Part 3 - Distributed computations and Big Data with F# cloud monads

Functional approach to distributed computations and Big Data with F# MBrace cloud monads. Part 3.

This is the series of blog posts about the functional approach to cloud computations and big data using F# and MBrace framework.

Motivation

MBrace is fully open source framework written in F# and offers very clear and easy programming model. It aims to create all the necessary conditions to make distributed cloud scale computations and data as simple as possible. At the same time it is totally straightforward to setup MBrace clusters. In this series you will get the concept of "cloud monads" or cloud computation expressions, find out how to create a cluster and configure the environment, explore the features and opportunities we have with new F# functional cloud programming model and view the code of MBrace examples.

Background

Here, in the Part III of the series you will have a look at the features of MBrace framework. If you want to know more about the concepts and the approach behind MBrace - it may be interesting to have a look at Part I. If you want to learn more about the infrastructural options of creating the cluster for MBrace - it may be interesting to have a look at Part II.

MBrace features

Cloud combinators
CloudCells and CloudVectors
CloudAtoms
CloudFiles
CloudFlows
CloudChannels
Cloud disposable resources
Exception handling
And many more!

Cloud Combinators

As you already seen in Part I, we may use cloud combinators in our code. Cloud.Parallel takes a sequence of cloud computations and executes them in parallel, then it returns an array of gathered results or throws an exception. But there are other interesting combinators.

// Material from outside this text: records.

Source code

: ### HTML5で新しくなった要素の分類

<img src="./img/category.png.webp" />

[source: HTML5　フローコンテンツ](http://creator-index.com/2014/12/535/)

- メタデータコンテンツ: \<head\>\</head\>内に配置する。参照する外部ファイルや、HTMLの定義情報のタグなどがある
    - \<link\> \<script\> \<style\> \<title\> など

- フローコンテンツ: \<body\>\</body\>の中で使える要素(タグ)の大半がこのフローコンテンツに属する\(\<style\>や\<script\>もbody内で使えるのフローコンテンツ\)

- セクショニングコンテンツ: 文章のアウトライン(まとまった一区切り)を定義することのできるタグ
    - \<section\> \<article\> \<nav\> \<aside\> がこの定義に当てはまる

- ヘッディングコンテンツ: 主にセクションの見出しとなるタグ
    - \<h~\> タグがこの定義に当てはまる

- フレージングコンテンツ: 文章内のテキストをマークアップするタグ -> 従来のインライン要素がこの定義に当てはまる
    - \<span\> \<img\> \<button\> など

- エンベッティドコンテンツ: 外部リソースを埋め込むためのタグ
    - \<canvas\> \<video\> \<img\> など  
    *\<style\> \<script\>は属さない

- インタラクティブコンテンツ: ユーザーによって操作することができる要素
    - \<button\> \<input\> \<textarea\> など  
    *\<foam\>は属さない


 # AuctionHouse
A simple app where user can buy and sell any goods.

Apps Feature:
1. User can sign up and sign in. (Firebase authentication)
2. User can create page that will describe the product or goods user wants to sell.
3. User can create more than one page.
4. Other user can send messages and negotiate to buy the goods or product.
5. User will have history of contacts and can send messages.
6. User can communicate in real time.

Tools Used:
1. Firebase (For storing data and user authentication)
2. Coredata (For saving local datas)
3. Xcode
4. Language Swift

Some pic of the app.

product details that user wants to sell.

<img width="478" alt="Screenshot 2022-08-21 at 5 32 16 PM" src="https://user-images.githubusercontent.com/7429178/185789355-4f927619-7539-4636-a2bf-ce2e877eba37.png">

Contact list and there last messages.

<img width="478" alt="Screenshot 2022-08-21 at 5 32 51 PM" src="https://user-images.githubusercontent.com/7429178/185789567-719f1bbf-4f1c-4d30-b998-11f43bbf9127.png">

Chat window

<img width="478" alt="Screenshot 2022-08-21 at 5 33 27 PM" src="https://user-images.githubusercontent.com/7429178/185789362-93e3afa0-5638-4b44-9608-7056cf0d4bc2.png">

Take for example Cloud.Choice, it also performs cloud computations in parallel, but it will return only when any of these computations returned a successful value, or if all of them failed to succeed. So we pass there computations returning Option type - either Some or None.

We can also wrap our asynchronous function into a cloud workflow using Cloud.OfAsync. This combinator is useful if we already have existing async functions and want to use them in cloud worklows.

There are other combinators, like Cloud.Raise and Cloud.Catch for raising and catching exceptions from the cloud workflow, Cloud.Dispose for disposing cloud resources, and Cloud.Ignore to discard the results of the cloud computation. You can find other combinators in the API or just check out the code on github.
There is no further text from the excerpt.